Participating in discussions helps you gain alternative perspectives on problem-solving and exposes you to real-world use cases. It also allows you to stay updated on best practices and common pitfalls. Teaching or explaining concepts to others within these groups can further reinforce your own understanding.
6. Evaluate Your Readiness with Practice Tests and Mock Exams
Practice tests are essential for assessing your preparation level and identifying knowledge gaps. Attempt full-length mock exams under timed conditions to simulate the actual exam environment. This helps you build time management skills and reduces exam-day anxiety.
After each test, perform a detailed review of your performance. Focus not only on incorrect answers but also on questions you guessed correctly. Analyze why a particular answer is right or wrong and revisit the concepts if needed. Repeated practice improves both accuracy and confidence.
7. Continuous Revision and Targeted Improvement
As you progress, dedicate time to revisiting key topics and refining your understanding. Focus especially on weaker areas identified through practice tests and self-assessment. Use a combination of notes, documentation, and hands-on exercises to reinforce these concepts.
Create a revision plan for the final phase of your preparation, ensuring that all major domains are covered. Avoid learning entirely new topics at the last moment; instead, consolidate your existing knowledge and strengthen your problem-solving approach.

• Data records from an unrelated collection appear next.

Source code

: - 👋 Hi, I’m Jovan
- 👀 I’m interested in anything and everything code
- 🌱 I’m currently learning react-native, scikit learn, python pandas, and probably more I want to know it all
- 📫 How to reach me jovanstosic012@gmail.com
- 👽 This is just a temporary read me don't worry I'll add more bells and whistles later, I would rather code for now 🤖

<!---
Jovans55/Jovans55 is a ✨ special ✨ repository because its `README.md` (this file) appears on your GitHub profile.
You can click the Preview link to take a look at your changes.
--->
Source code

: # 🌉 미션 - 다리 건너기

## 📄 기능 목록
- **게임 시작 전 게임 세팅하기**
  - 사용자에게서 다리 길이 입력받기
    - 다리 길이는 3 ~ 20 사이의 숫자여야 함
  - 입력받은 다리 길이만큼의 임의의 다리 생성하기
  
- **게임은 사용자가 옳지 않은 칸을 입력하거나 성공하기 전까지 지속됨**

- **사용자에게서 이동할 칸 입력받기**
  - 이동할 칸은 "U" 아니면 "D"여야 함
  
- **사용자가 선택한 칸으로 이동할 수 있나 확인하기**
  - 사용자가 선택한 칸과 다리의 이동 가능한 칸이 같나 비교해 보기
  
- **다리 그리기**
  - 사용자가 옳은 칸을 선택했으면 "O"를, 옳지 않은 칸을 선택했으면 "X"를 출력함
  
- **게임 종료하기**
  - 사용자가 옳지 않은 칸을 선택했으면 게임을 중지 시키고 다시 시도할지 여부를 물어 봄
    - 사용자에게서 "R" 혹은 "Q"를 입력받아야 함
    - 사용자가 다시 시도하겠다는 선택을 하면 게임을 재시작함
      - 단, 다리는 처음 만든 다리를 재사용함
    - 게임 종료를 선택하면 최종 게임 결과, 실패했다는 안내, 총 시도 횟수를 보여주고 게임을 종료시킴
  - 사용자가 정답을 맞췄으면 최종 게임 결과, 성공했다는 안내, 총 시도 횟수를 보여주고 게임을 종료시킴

8. Simulate Real Exam Scenarios and Final Preparation
In the final stage, aim to replicate real exam conditions as closely as possible. Attempt multiple full-length practice exams for DP-750 in a distraction-free environment and adhere strictly to time limits. This will help you build endurance and maintain focus throughout the 100-minute exam duration.
Additionally, review important commands, configurations, and common troubleshooting scenarios. Ensure that you are comfortable interpreting scenario-based questions, as these form a significant portion of the exam.